Tell me. In the last few months, how many digital programs have you seen get cut off for not showing business value?

Misunderstanding our client’s business, their politics, the real problems behind the ask, or even their context, from the very beginning… All of these things mean that “the solutions” we provide don’t make the desired impact on the client’s bottom line. As you know, number$ are the truth when funding a digital transformation program, or any other digital investment.

Not just another order-taker…

How often have you acted as an order taker, not pausing to question your client’s needs more thoroughly? Questions like, why they are calling you? What is the real problem behind that call? What is the business impact that the solution should have? We need to know these answers before forming a team, assembling a timeline, and pricing a solution.

Let me share an excellent example: the case of LEGO, the entertainment company. LEGO was about to go bankrupt but instead resurged, by adopting and raising the value proposition of the core business. They certainly took advantage of technology as an enabler, but most importantly, they put to use their clear understanding of what it means to transform.

Digital transformation: a case study

Jørgen Vig Knudstorp, LEGO’s CEO, led this transformation. Knudstorp’s understanding of the situation early on made for success: he knew where to focus, what needed “the transformation,” and where to leverage outcomes with digital solutions.

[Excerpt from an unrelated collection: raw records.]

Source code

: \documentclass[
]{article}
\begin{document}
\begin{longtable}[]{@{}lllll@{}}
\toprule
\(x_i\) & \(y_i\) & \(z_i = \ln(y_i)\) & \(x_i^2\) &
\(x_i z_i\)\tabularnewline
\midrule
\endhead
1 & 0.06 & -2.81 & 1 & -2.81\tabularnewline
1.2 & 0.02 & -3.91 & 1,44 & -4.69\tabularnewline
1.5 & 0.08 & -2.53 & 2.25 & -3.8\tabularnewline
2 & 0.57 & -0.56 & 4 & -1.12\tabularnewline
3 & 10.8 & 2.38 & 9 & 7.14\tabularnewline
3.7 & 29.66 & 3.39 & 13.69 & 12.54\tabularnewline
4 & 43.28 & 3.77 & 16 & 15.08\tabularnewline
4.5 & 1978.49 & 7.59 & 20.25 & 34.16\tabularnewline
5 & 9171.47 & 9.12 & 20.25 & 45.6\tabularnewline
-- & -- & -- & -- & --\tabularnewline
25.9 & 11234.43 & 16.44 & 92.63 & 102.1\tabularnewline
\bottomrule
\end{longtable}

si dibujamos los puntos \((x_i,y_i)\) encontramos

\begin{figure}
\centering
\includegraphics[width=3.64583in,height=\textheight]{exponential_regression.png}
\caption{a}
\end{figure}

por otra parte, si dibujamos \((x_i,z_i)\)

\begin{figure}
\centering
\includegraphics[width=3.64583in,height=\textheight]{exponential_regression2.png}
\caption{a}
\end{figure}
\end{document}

  • Core Business at the front: Optimizing the core business, mastering productivity in the “Lego building system” (which makes them unique), and dismissing adjacent business that generates noise and interferes with the initial goal of reestablishing financial wealth.
  • Leadership: owning the flag of change by being in the field observing key aspects that need to be changed in each area of the value chain.
  • Team’s Culture: Involving the team from day one, explaining the extreme situation of the company; making them feel that a change was needed, while pointing them to the goal and showing them the steps of the journey. For more insights about the key role of culture in transformation, check out our Sentinel Report.

Understanding the customer’s core business, strategic goals, governance team, sponsorship, context, culture, and talent capabilities are still the basics to start any transformation. 

The takeaway!

It’s imperative to ask further questions before offering the usual digital magic tools or agile methodologies to the client. Especially when changing the way a company does things. To ensure that they won’t see you as just another order-taker on the market, you need to define clearly the problems that prevent the client’s company from evolving, that obscure what makes their company unique and gives them an edge in their value proposition.

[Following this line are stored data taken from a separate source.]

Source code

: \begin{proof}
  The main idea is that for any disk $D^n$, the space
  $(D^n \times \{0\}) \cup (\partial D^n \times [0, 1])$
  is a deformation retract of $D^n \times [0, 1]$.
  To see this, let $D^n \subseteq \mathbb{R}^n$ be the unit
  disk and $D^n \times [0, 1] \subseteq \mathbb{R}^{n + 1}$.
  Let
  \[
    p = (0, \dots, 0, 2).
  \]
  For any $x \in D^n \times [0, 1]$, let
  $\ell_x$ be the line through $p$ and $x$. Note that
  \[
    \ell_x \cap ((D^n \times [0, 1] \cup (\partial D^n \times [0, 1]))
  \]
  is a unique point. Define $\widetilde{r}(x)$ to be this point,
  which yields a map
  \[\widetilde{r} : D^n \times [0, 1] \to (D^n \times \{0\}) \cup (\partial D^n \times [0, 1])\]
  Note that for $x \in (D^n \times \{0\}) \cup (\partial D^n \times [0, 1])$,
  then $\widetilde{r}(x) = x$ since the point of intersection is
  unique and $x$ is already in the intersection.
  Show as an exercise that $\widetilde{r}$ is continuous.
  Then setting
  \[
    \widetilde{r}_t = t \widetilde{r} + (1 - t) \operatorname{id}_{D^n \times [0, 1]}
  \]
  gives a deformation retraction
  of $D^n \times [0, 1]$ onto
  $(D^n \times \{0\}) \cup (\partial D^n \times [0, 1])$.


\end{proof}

So, before cooking up the made-to-order transformation, why you don’t start by questioning beyond the expressed needs of your customer to the true needs behind those. Some questions to ask the client:

  1. Behind that solution you are asking for, what is the problem that is affecting the area/company? Is this affecting your core business or just adjacent ones?
  2. What does success look like if we overcome this problem? Which business driver we will be impacting by solving this?
  3. From a C-Level perspective, who is sponsoring this initiative?
  4. How do you envision your team’s structure in terms of carrying out this initiative with us? What profiles (background and experience) do they have?

 

We hope your customer enjoys their transformation meal. Be creative with the recipe and please don’t serve another plain-fries-and-burger solution to your customer.